Price Controls… a fallacy

First Published: 2005-03-02

As pointed out by the Institute a few months ago, price controls are used in the Bahamian context to supposedly control the profit business people are allowed to make, as if there is something inherently wrong with profit. Business people are portrayed as if they are stealing from their customers… their patrons who willingly choose to pay for… or not pay for an item.

The tragedy with this legislation is that it reduces the incentive to purchase, inventory and sell the "controlled" items, thereby stifling the competition that would bring prices down. By doing this, politicians actually think they are dividing the economic pie. A pie that is not static. If the pie is not allowed grow through the inventiveness and creativity of entrepreneurs, the same people that "price controls" are supposed to protect, are hurt. The standard of living of all Bahamians has increased dramatically over the past eight years as a result of economic growth. Price control policies slow the growth necessary to keep expanding the economic pie for everyone to improve their lot in life.

To quote Rev. Robert Sirico of the Acton Institute (www.acton.org): one "cannot disdain those who work and those who are successful in their labour simply because they make a profit." So why not encourage competition, rather than stagnation?

Business people must be fair!

Price controls occur because governments contend (as good socialists) that business people have the power to raise prices artificially and earn a return that is "unfair" while the customer does not have a comparable "power" to force prices down. As evidence of this critics point to the much bigger spreads earned here than in the major markets of the United States. Generally, the arguments for price controls are static… let’s divide the pie in a "fairer" way… and overlook the issue of prices being an incentive that causes dynamic change.
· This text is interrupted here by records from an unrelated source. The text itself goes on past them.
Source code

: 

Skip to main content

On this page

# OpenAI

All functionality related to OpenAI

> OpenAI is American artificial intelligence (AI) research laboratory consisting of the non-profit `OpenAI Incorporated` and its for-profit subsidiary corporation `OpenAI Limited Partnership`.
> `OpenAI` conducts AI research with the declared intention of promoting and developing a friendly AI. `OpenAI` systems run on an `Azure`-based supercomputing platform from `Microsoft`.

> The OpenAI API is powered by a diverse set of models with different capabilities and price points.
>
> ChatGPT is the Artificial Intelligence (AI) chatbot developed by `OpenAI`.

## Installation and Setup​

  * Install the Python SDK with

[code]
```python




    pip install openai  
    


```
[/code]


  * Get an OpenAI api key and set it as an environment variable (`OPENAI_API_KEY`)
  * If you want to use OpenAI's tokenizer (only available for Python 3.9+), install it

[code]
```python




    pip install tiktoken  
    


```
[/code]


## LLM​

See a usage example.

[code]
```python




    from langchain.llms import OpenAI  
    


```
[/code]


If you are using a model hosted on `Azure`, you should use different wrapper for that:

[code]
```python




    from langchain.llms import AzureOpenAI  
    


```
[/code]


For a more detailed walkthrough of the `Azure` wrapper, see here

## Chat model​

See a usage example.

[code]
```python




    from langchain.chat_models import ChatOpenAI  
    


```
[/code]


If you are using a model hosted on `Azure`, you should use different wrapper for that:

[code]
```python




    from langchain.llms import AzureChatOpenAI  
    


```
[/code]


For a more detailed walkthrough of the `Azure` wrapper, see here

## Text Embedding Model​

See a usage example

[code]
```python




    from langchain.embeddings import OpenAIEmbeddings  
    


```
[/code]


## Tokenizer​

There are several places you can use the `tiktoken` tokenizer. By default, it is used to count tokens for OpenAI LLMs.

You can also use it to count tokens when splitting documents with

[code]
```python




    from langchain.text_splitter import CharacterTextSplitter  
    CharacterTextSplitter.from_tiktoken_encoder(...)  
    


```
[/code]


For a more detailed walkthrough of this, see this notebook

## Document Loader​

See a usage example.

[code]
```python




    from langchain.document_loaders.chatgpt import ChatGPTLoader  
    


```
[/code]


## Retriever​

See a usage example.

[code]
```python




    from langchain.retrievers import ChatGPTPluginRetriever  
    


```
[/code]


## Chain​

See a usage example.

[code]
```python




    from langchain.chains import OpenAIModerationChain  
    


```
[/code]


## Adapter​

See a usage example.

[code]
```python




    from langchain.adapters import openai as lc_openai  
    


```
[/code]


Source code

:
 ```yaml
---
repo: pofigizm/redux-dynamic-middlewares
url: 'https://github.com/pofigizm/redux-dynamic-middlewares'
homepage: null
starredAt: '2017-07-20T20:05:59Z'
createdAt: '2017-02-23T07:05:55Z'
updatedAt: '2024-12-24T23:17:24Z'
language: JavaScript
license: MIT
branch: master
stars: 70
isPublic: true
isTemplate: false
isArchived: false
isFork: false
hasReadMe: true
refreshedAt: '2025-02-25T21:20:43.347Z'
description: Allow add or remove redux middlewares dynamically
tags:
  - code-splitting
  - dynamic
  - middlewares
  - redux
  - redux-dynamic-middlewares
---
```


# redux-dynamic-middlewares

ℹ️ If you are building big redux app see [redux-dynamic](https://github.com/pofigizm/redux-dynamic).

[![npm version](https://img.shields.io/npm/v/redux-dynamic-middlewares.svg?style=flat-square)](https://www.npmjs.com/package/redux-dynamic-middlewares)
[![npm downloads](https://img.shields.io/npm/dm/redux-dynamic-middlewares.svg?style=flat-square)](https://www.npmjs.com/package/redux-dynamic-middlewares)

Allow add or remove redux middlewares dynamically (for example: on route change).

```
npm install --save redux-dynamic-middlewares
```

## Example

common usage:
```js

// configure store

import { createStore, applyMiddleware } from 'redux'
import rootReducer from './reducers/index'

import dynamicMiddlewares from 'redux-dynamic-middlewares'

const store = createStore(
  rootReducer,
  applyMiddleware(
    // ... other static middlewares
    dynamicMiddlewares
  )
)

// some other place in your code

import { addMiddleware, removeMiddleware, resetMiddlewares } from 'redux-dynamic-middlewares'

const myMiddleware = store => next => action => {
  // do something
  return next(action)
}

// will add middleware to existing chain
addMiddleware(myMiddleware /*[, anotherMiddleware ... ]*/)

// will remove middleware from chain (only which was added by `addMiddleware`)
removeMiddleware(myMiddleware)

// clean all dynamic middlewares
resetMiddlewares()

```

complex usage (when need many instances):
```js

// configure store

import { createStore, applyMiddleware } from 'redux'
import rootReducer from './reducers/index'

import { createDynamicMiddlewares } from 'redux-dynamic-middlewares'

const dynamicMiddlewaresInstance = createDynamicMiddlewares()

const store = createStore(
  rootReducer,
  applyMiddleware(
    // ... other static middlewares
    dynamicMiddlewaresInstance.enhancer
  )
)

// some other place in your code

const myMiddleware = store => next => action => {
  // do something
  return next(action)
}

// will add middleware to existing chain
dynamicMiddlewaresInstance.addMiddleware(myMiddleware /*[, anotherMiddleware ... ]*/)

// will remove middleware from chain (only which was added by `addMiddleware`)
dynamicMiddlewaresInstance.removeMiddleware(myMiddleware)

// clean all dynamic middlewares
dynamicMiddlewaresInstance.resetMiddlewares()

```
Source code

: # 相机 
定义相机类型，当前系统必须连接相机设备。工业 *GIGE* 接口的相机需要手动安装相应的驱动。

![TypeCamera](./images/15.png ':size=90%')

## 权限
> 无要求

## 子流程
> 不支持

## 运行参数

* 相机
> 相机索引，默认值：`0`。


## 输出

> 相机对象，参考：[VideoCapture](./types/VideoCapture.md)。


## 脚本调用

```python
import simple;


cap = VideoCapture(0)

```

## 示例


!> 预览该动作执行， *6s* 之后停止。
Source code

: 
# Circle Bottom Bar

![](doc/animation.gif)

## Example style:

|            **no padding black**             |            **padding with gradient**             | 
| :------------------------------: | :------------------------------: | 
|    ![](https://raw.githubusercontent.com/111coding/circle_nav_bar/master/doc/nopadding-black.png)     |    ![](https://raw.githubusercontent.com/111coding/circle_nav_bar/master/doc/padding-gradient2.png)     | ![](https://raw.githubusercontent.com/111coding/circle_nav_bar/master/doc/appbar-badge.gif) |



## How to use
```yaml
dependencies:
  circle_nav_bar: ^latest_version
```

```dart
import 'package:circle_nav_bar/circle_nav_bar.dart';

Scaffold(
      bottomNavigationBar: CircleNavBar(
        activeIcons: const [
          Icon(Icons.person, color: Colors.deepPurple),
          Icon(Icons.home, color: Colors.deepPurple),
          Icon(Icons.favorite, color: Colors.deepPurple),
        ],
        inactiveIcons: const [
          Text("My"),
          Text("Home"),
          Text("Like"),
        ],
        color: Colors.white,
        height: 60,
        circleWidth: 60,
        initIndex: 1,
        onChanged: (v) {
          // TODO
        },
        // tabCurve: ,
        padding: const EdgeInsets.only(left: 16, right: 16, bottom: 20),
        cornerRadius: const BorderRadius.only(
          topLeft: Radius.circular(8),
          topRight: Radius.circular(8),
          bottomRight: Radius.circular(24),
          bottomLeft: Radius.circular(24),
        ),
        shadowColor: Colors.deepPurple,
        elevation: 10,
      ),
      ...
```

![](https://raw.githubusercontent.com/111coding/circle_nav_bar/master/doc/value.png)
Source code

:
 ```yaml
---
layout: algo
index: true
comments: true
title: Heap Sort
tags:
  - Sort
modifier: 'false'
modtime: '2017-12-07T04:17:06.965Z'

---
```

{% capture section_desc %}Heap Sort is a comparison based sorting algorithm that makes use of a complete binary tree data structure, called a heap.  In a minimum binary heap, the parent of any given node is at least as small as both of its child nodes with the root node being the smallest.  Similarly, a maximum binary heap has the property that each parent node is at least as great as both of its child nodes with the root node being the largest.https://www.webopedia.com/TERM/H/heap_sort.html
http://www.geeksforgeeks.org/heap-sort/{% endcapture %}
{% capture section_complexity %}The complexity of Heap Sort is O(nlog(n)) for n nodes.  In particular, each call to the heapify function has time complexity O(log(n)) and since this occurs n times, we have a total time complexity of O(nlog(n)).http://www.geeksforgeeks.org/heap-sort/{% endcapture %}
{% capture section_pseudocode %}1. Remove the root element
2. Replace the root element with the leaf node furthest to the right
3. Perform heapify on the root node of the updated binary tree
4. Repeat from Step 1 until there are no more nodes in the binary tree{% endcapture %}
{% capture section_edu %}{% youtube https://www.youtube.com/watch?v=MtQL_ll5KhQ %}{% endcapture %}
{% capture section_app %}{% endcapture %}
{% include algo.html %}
A recent "informal" market survey shows that the larger food store chains offer all price controlled items, except dairy products, at prices considerably lower than the maximum retail prices permitted. In smaller "Mom and Pop" or neighbourhood stores the results are the opposite.

This result is obviously not what the social planner’s intended when they implemented price controls. However, it is a true reflection of the market at work. "Mom and Pop" stores serve a different market than the food store chains so they can demand higher prices, despite the legislation. These neighbourhood stores are physically closer to their clientele, purchase and sell in smaller quantities… often on credit, which require higher margins because of the economies of scale.

Of course government promotes price controls as protection for the consumer and misunderstand how the market works.

History provides useful lessons

In October 1774 the Continental Congress in the US declared that "all manufactures of this country be sold at reasonable prices," and that "vendors of goods or merchandise will not take advantage of the scarcity of goods… but will sell the same at rates we have been respectively accustomed to do for 12 months last past."
(Forty Centuries of Wage & Price Controls – Robert Schuettinger and Eamonn Butler)

After just over three years (February 1778) the authors inform that the Connecticut legislature adopted even more wage and price controls. Interestingly enough by June of 1778 the Governor wrote the congress to advise that the changes had also been "ineffectual."

As further evidence that price controls do not work, "the General Court of Massachusetts, convinced that the price-fixing measures "have been very far from answering the salutary purposes for which they were intended," completely repealed both laws," in 1777.

Implement sound economic policy to benefit the consumer

Economics has been deemed the dismal science, when in fact it is more to do with human action. If one party charges excessive prices, another enterprising individual will go into business to sell to those people who feel they are being taken advantage of. This should be allowed to take place in a free market, not where liberty is subverted to the will of legislation that is inherently immoral.

The government policies implemented are simply to reduce or control competition and it accomplishes this through a number of devices such as licensing and price control. With policies like this the politicians appear to want the best of all governmental world’s… create or protect "Bahamian" monopolies or at least appear to be doing so and at the same time regulate retail margins and prices to protect the customer. Income distribution and "politics" are just wonderful!

Government should send price controls to the scrap heap of history like other countries have done! This will ensure better prices and more competition… sound policy that really benefits the consumer.